Exactly as they appear, copy the lines from the start of the entries below to the line containing "section describes some", both ends included.
(Data for this task begins)
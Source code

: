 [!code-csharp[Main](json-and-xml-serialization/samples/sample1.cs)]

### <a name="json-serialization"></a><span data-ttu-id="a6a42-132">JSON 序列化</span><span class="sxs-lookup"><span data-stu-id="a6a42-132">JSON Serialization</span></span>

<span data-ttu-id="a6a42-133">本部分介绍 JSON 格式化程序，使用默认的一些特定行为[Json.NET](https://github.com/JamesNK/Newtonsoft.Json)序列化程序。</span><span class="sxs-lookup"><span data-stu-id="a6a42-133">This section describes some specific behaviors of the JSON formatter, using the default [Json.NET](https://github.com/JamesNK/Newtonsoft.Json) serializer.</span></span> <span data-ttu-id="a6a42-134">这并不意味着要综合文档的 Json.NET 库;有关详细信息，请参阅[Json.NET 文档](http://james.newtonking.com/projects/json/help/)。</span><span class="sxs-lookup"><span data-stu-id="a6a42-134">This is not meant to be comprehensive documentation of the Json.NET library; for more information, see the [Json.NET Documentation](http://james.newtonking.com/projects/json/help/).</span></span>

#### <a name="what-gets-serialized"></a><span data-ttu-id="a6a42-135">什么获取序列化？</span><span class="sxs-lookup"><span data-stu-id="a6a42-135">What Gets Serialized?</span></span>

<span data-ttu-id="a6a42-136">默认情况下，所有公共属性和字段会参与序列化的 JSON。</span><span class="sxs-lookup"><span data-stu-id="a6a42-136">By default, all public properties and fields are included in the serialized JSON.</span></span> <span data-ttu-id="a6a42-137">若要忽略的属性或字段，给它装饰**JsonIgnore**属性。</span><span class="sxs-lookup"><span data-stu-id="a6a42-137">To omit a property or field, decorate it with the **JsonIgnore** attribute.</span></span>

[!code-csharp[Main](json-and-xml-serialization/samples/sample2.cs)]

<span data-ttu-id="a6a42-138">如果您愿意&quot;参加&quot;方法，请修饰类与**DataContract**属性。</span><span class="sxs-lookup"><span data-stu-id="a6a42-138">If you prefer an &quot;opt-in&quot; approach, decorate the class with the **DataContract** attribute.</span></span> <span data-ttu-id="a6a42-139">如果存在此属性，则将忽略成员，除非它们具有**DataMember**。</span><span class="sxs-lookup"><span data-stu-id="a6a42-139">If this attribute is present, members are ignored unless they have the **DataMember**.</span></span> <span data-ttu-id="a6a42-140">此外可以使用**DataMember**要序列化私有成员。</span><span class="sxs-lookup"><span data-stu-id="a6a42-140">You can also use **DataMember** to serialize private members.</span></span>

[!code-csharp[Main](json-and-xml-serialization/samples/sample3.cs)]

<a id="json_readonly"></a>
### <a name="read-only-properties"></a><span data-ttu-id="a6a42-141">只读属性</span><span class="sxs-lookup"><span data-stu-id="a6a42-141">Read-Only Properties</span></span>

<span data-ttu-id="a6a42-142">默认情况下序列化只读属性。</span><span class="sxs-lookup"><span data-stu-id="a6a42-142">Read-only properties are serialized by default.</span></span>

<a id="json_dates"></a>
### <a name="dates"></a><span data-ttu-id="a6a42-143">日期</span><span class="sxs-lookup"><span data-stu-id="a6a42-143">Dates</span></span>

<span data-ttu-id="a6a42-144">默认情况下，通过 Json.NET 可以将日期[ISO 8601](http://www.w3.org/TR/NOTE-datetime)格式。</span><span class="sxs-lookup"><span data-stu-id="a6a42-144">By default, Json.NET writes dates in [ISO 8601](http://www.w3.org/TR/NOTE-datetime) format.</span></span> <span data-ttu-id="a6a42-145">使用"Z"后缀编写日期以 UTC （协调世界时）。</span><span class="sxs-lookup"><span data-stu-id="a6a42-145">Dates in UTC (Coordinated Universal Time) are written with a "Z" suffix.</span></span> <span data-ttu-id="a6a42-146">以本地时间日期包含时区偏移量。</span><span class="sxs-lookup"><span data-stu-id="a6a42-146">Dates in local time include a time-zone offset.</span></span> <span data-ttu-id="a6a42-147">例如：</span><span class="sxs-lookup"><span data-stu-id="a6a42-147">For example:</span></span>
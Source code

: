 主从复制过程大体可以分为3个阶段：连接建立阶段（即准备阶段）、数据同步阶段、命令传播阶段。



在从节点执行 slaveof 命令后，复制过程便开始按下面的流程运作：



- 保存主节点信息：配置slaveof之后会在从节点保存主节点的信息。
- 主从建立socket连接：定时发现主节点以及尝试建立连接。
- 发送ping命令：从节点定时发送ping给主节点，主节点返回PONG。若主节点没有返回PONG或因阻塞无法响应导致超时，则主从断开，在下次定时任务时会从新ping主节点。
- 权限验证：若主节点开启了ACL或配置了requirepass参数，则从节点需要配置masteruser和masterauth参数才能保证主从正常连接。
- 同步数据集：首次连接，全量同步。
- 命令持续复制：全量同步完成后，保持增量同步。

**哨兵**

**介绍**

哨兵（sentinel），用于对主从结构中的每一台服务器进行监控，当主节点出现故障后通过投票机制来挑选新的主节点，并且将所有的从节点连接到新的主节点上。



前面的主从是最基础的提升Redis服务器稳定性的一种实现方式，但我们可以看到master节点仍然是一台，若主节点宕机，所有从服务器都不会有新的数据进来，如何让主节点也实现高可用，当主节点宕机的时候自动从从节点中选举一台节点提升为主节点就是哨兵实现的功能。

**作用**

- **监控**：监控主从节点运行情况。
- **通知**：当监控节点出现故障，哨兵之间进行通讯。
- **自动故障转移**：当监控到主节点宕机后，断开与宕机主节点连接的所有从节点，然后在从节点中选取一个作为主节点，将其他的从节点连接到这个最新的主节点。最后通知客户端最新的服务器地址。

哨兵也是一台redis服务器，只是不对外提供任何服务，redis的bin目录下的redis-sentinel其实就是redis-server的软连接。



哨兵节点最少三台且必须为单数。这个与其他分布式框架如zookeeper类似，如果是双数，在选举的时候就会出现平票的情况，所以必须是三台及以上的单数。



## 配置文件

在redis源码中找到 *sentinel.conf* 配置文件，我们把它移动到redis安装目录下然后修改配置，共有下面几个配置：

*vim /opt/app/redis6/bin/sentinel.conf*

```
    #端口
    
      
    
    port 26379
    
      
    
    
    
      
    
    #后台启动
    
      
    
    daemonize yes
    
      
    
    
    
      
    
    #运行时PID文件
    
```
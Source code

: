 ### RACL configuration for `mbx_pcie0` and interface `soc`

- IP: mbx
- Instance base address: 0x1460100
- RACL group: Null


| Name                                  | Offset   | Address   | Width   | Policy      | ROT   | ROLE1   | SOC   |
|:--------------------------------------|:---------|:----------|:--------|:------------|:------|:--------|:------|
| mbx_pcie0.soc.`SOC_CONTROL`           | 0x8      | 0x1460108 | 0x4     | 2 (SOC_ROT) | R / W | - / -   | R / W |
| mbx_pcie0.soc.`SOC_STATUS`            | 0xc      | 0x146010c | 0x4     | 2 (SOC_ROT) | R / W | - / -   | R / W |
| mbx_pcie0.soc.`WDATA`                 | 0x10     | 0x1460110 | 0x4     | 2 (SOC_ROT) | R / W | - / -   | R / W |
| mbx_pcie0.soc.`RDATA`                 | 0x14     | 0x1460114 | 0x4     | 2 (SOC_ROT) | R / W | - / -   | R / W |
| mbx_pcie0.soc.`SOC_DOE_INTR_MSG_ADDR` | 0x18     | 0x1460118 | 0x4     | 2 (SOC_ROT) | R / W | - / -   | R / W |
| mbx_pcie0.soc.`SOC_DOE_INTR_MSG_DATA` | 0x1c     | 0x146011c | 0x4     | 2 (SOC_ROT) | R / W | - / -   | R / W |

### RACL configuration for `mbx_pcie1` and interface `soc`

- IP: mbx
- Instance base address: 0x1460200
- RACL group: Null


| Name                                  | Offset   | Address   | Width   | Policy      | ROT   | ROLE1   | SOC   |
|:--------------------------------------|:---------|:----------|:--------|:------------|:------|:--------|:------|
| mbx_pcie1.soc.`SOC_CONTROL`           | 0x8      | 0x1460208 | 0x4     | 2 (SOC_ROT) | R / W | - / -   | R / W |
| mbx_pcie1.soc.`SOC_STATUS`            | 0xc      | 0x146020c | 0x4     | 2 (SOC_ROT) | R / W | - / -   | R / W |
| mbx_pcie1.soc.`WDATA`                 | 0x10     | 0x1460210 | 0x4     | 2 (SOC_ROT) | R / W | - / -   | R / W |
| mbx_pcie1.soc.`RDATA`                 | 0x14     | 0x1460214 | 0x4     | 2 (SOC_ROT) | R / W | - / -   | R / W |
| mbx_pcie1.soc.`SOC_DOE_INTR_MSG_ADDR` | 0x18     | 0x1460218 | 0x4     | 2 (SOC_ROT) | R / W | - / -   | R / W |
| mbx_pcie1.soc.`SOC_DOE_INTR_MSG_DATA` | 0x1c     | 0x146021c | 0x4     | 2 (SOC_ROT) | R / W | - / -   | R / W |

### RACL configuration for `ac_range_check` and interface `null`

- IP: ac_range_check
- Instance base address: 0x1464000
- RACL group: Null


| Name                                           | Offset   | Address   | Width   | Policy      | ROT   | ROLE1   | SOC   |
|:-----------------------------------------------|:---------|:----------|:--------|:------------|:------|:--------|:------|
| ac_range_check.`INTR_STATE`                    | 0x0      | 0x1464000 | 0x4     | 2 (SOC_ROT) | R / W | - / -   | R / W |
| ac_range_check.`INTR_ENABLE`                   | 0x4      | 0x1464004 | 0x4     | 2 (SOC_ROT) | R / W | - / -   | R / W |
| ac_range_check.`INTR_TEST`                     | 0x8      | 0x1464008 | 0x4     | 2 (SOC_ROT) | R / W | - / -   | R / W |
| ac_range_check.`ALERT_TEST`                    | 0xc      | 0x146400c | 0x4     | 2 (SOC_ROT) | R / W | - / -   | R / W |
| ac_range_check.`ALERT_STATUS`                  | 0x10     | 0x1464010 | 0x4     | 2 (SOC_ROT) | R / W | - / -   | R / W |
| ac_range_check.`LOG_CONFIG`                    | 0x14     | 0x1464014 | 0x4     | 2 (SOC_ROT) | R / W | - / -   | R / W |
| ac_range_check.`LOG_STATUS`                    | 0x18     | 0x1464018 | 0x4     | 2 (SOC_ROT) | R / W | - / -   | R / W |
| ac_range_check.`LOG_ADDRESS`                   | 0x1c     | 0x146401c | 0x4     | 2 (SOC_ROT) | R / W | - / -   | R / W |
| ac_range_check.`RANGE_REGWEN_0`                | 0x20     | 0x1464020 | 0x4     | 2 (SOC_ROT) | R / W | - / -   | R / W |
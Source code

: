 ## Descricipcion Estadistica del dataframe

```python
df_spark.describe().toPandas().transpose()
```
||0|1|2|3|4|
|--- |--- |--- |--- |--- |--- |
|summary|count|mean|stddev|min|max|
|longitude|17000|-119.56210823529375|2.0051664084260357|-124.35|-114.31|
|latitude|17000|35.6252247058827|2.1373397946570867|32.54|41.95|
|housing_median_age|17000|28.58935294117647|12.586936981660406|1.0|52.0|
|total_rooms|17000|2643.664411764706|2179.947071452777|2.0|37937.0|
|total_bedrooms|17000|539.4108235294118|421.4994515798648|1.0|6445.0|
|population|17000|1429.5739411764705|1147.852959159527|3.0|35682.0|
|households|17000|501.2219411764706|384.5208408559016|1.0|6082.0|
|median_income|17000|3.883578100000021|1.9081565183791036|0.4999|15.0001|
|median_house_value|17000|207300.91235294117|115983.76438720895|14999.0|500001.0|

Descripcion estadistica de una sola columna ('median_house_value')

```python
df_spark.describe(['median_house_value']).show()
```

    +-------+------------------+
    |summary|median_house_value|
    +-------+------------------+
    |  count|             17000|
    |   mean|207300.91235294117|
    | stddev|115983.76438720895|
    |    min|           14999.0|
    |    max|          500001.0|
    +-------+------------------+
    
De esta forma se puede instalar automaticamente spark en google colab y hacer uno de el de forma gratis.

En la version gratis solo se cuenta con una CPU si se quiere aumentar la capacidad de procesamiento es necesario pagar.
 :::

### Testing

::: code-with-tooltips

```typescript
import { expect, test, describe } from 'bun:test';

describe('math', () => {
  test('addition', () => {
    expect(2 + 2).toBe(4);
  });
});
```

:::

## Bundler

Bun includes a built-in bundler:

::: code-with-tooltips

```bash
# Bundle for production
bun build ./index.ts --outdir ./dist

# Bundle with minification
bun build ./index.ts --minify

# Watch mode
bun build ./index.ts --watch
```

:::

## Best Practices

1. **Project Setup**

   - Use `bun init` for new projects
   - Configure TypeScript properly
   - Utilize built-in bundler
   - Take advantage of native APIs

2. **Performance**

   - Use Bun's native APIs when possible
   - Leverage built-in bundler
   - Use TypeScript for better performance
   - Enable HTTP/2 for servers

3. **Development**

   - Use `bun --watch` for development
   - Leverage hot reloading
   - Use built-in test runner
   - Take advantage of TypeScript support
(Data for this task ends)
* [Result of the task]:
Source code

: [!code-csharp[Main](json-and-xml-serialization/samples/sample1.cs)]

### <a name="json-serialization"></a><span data-ttu-id="a6a42-132">JSON 序列化</span><span class="sxs-lookup"><span data-stu-id="a6a42-132">JSON Serialization</span></span>

<span data-ttu-id="a6a42-133">本部分介绍 JSON 格式化程序，使用默认的一些特定行为[Json.NET](https://github.com/JamesNK/Newtonsoft.Json)序列化程序。</span><span class="sxs-lookup"><span data-stu-id="a6a42-133">This section describes some specific behaviors of the JSON formatter, using the default [Json.NET](https://github.com/JamesNK/Newtonsoft.Json) serializer.</span></span> <span data-ttu-id="a6a42-134">这并不意味着要综合文档的 Json.NET 库;有关详细信息，请参阅[Json.NET 文档](http://james.newtonking.com/projects/json/help/)。</span><span class="sxs-lookup"><span data-stu-id="a6a42-134">This is not meant to be comprehensive documentation of the Json.NET library; for more information, see the [Json.NET Documentation](http://james.newtonking.com/projects/json/help/).</span></span>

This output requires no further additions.